He was making half a million dollars a year. Two years before I interviewed him, he was playing for the Red Army team and subsisting mainly on VCRs he sold on the black market.
So it’s all a matter of perspective. I’ve also met a lot of people who thought they weren’t being paid enough, though they felt that most of their co-workers were overpaid.
Which brings us to today’s hot-button issue, which is, whether government workers are overpaid. The belief that they are has been a staple ingredient of political speeches since the New Deal.
This week the controversy flared again when Governor Rick Snyder released his Citizen’s Guide to Michigan’s Financial Health. In the main, it is a well-written primer that is really helpful in explaining how our state and its finances work.

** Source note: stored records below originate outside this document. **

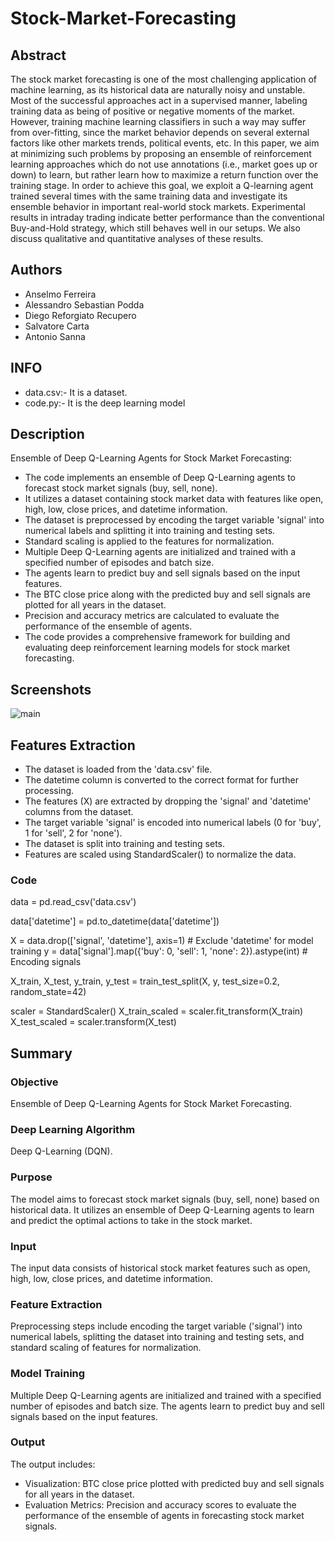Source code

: 
# Stock-Market-Forecasting




## Abstract

The stock market forecasting is one of the most challenging application of machine learning, as its historical data are naturally noisy and unstable. Most of the successful approaches act in a supervised manner, labeling training data as being of positive or negative moments of the market. However, training machine learning classifiers in such a way may suffer from over-fitting, since the market behavior depends on several external factors like other markets trends, political events, etc. In this paper, we aim at minimizing such problems by proposing an ensemble of reinforcement learning approaches which do not use annotations (i.e., market goes up or down) to learn, but rather learn how to maximize a return function over the training stage. In order to achieve this goal, we exploit a Q-learning agent trained several times with the same training data and investigate its ensemble behavior in important real-world stock markets. Experimental results in intraday trading indicate better performance than the conventional Buy-and-Hold strategy, which still behaves well in our setups. We also discuss qualitative and quantitative analyses of these results.




## Authors

- Anselmo Ferreira 
- Alessandro Sebastian Podda
- Diego Reforgiato Recupero
- Salvatore Carta
- Antonio Sanna

## INFO
- data.csv:-  It is a dataset.
- code.py:- It is the deep learning model







## Description
Ensemble of Deep Q-Learning Agents for Stock Market Forecasting:
- The code implements an ensemble of Deep Q-Learning agents to forecast stock market signals (buy, sell, none).
- It utilizes a dataset containing stock market data with features like open, high, low, close prices, and datetime information.
- The dataset is preprocessed by encoding the target variable 'signal' into numerical labels and splitting it into training and testing sets.
- Standard scaling is applied to the features for normalization.
- Multiple Deep Q-Learning agents are initialized and trained with a specified number of episodes and batch size.
- The agents learn to predict buy and sell signals based on the input features.
- The BTC close price along with the predicted buy and sell signals are plotted for all years in the dataset.
- Precision and accuracy metrics are calculated to evaluate the performance of the ensemble of agents.
- The code provides a comprehensive framework for building and evaluating deep reinforcement learning models for stock market forecasting. 

## Screenshots

![main](https://github.com/Ayush-chanchal/stock-market-forecasting/assets/103252150/e9ce2c30-1609-4978-b100-af783708bafb)


## Features Extraction

- The dataset is loaded from the 'data.csv' file.
- The datetime column is converted to the correct format for further processing.
- The features (X) are extracted by dropping the 'signal' and 'datetime' columns from the dataset.
- The target variable 'signal' is encoded into numerical labels (0 for 'buy', 1 for 'sell', 2 for 'none').
- The dataset is split into training and testing sets.
- Features are scaled using StandardScaler() to normalize the data.

### Code
data = pd.read_csv('data.csv')

data['datetime'] = pd.to_datetime(data['datetime'])

X = data.drop(['signal', 'datetime'], axis=1)  # Exclude 'datetime' for model training
y = data['signal'].map({'buy': 0, 'sell': 1, 'none': 2}).astype(int)  # Encoding signals

X_train, X_test, y_train, y_test = train_test_split(X, y, test_size=0.2, random_state=42)

scaler = StandardScaler()
X_train_scaled = scaler.fit_transform(X_train)
X_test_scaled = scaler.transform(X_test)


## Summary
### Objective
Ensemble of Deep Q-Learning Agents for Stock Market Forecasting.
### Deep Learning Algorithm
Deep Q-Learning (DQN).
### Purpose
 The model aims to forecast stock market signals (buy, sell, none) based on historical data. It utilizes an ensemble of Deep Q-Learning agents to learn and predict the optimal actions to take in the stock market.
### Input
The input data consists of historical stock market features such as open, high, low, close prices, and datetime information.
### Feature Extraction
Preprocessing steps include encoding the target variable ('signal') into numerical labels, splitting the dataset into training and testing sets, and standard scaling of features for normalization.
### Model Training
Multiple Deep Q-Learning agents are initialized and trained with a specified number of episodes and batch size. The agents learn to predict buy and sell signals based on the input features.
### Output
The output includes:
- Visualization: BTC close price plotted with predicted buy and sell signals for all years in the dataset.
- Evaluation Metrics: Precision and accuracy scores to evaluate the performance of the ensemble of agents in forecasting stock market signals.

But the booklet seems to go out of its way to bash government workers. In highlighted, easy-to-sound-bite pull quotes, it says things like “the average annual compensation of state employees is over twice the average annual compensation of private sector workers.”

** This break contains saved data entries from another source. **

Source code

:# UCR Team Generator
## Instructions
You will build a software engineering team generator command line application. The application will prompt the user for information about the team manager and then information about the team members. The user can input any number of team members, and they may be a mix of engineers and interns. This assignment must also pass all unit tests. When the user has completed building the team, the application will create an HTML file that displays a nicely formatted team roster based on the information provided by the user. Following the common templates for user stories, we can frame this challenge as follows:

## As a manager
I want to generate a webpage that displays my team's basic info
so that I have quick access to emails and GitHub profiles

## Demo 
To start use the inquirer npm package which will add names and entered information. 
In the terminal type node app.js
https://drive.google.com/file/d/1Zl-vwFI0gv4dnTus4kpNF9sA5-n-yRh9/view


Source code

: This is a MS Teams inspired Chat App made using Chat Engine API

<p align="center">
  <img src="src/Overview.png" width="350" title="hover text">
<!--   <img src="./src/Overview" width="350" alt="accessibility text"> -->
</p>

What’s baffling is why our supposedly non-ideological new governor seemingly goes out of his way to whip up resentment against those who toil in the public sector.
Especially since it slyly notes in small type that, quote, “this analysis does not compare private and public sector employees with similar jobs, years of experience or education.” In other words, a state worker with a master’s degree in accounting does make more than a high school graduate driving a fork lift at Costco.
Predictably, the empire stuck back yesterday with a new study from the Economic Policy Institute, a generally progressive think tank that gets some of its funding from labor unions. It found that most state employees are actually paid below market levels.
But government workers do tend, by and large, to have better benefits. Well, both sides could continue the argument by churning up new statistics to prove their point.
What really matters is this: Is the state getting enough benefit from its workers to justify what they are being paid? Do we really want an underpaid and resentful work force handling the people’s business? Would cutting state workers’ pay make enough deficit difference to be worthwhile, considering what we might lose?
The common sense bottom line is that some people have traditionally taken government jobs, knowing they pay less than equivalent private sector jobs. They do that for a number of reasons, including more security, sometimes less stress, and better benefits.
I have no doubt that we could benefit from a non-partisan commission looking at the whole issue of public sector pay and performance. However, the governor needs to find a way to plug a two billion dollar hole in his budget, right away.
The clock is ticking, and fooling around with state employee compensation isn’t going to get him very far.